Senza alcuna giustificazione per quanto hanno fatto e dovranno espiare, mossi solo da sentimenti di umana e cristiana pietà ci vien da dire che tra le vittime di Castel d’Azzano ci sono, in modo diverso, anche loro, i tre fratelli agricoltori che con lucida follia hanno preparato e innescato l’esplosione di quel casolare che proprio non volevano lasciare. In tanti pare avessero negli anni provato a farli ragionare, offrendo loro anche valide alternative. Ma nulla. Quel legame quasi ossessivo con la terra, la loro terra, le loro bestie, le quattro povere mura in cui si era consumata tutta la loro misera esistenza ha avuto la meglio e determinato la tragedia. Una tragedia annunciata, secondo quanto si è potuto ricostruire, iniziata più di dieci anni fa, in quella maledetta sera in cui se uno dei fratelli agricoltori avesse semplicemente acceso i fari del trattore che stava guidando non avrebbe causato la morte di un automobilista e non avrebbe indebitato la famiglia con le banche per pagare i danni di quell’incidente. Quanti “se” e “ma” hanno portato al tragico epilogo del 14 ottobre?
Nei giorni scorsi chi ha provato a dire che sarebbe necessario cercare di “comprendere” quanto accaduto è stato oggetto di pesanti e strumentali attacchi politici.
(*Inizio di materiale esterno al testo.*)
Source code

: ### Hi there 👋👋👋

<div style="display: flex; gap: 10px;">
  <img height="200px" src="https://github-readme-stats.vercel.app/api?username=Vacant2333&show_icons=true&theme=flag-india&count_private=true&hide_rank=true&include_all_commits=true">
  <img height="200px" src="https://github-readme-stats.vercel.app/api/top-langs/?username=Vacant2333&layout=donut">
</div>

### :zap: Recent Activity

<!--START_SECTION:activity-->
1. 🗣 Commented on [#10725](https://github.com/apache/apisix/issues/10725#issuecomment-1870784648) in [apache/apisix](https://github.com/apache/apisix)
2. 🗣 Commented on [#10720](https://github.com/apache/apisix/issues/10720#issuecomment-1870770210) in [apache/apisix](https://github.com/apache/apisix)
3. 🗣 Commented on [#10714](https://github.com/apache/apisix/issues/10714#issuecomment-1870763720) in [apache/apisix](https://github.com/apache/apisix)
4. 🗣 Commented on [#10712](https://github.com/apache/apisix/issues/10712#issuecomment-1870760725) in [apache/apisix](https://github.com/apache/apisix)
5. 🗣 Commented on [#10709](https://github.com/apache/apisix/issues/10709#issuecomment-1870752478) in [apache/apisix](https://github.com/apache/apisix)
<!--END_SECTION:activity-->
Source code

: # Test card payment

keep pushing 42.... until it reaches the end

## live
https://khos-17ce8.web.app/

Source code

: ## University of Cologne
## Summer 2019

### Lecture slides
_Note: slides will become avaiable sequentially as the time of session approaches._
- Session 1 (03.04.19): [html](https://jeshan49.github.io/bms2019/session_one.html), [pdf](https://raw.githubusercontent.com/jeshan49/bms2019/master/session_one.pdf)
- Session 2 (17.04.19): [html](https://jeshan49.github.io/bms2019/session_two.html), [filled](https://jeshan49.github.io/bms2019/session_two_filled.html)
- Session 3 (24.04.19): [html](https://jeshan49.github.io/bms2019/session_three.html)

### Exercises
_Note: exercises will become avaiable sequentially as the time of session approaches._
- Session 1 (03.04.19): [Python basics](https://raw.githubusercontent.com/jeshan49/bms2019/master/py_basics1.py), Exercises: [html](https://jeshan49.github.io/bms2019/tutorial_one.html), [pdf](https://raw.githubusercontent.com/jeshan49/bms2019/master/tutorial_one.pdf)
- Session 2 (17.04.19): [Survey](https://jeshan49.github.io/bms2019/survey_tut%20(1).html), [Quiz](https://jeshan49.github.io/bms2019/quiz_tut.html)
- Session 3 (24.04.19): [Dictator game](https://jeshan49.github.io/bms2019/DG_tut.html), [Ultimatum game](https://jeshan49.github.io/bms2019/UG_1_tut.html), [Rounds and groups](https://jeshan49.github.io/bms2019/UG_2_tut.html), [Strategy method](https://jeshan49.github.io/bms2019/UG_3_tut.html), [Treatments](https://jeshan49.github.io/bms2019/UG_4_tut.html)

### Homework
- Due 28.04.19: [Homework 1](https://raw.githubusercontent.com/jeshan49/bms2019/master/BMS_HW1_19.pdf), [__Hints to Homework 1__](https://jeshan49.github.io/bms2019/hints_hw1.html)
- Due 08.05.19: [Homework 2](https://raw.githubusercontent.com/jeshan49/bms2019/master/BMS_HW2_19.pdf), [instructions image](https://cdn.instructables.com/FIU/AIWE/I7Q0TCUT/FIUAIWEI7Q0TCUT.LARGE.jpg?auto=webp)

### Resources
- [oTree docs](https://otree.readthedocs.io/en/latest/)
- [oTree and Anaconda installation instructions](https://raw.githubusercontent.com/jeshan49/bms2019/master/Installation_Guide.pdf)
Ma comprendere non vuol dire “giustificare”. Comprendere significa cercare di capire le cause profonde, capire come si possa essere giunti ad un gesto così estremo in un ricco comune del Nordest nel 2025. Chiedere “comprensione” non è, almeno per noi, invocare clemenza, ma è un richiamo a livello sociale e anche politico, perché evidentemente ci sono nel nostro Paese sacche nascoste e preoccupanti di ignoranza, povertà, disagio psichico, isolamento sociale che devono essere considerate, prima che divengano altre bombe pronte a deflagrare.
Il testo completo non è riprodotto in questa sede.